The ants seemed to achieve this by regularly turning back and looking to capture views of the nest from different orientations.
“We did not expect that the ants would be able to detect such subtle changes in their environment. While they did not learn the modified information quickly, after several days they became the same effective and confident foragers in the new environment as they were in their previous environment,” said Dr Narendra.
Ants have a 360 degree field of view and have the ability to compare the entire panoramic scene that they currently see to the one they had memorised previously. It could be that ants memorise the visual scene of their environment and they use this to travel from the nest to their favourite tree on which they forage.
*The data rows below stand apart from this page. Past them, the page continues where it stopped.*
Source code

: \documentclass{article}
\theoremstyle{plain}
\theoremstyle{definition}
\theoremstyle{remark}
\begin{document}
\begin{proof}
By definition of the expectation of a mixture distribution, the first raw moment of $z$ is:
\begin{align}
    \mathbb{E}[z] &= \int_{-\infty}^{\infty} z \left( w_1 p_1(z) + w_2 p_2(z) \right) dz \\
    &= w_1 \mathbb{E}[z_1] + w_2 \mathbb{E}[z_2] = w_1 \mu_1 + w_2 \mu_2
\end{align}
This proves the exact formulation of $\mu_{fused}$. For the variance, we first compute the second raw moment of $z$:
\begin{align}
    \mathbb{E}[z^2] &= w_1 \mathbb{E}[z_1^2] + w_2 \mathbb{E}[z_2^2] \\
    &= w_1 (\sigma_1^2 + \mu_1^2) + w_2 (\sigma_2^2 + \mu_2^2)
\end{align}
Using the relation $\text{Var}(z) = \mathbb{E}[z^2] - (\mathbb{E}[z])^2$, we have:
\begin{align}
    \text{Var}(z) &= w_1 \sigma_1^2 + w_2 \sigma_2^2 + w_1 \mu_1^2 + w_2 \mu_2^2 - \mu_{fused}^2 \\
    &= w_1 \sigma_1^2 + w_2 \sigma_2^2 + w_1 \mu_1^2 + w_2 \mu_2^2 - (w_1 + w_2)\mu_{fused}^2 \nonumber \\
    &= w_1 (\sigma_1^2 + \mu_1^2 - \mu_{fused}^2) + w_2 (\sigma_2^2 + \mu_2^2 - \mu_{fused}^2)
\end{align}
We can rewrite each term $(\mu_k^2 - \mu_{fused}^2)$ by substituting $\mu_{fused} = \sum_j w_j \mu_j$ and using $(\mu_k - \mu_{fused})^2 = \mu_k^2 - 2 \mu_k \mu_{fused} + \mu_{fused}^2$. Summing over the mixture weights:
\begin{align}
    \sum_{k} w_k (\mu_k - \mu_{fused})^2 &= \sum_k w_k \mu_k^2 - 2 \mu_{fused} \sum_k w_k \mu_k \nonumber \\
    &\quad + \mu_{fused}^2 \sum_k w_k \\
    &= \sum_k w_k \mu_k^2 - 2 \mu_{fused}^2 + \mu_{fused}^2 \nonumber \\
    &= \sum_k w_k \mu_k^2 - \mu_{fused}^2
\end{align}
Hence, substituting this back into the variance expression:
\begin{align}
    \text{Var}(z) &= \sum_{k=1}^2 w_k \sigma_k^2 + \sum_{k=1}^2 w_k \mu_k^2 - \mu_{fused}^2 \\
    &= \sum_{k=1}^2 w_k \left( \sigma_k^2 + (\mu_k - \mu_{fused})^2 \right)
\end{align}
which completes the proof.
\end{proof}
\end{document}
“This is the first time we have been able to modify the natural visual environment to a very minor extent and demonstrate that nocturnal ants with their low resolution vision are surprisingly good in detecting this.”
“It is remarkable that insects such as ants and bees accomplish tasks of visual navigation not only with bad eyes but also under dark conditions. These findings will help us better understand the visual sensors of nocturnal insects and also how they could improve signal to noise ratio to reliably navigate in their dimly lit 3D world,” concluded Dr Narendra.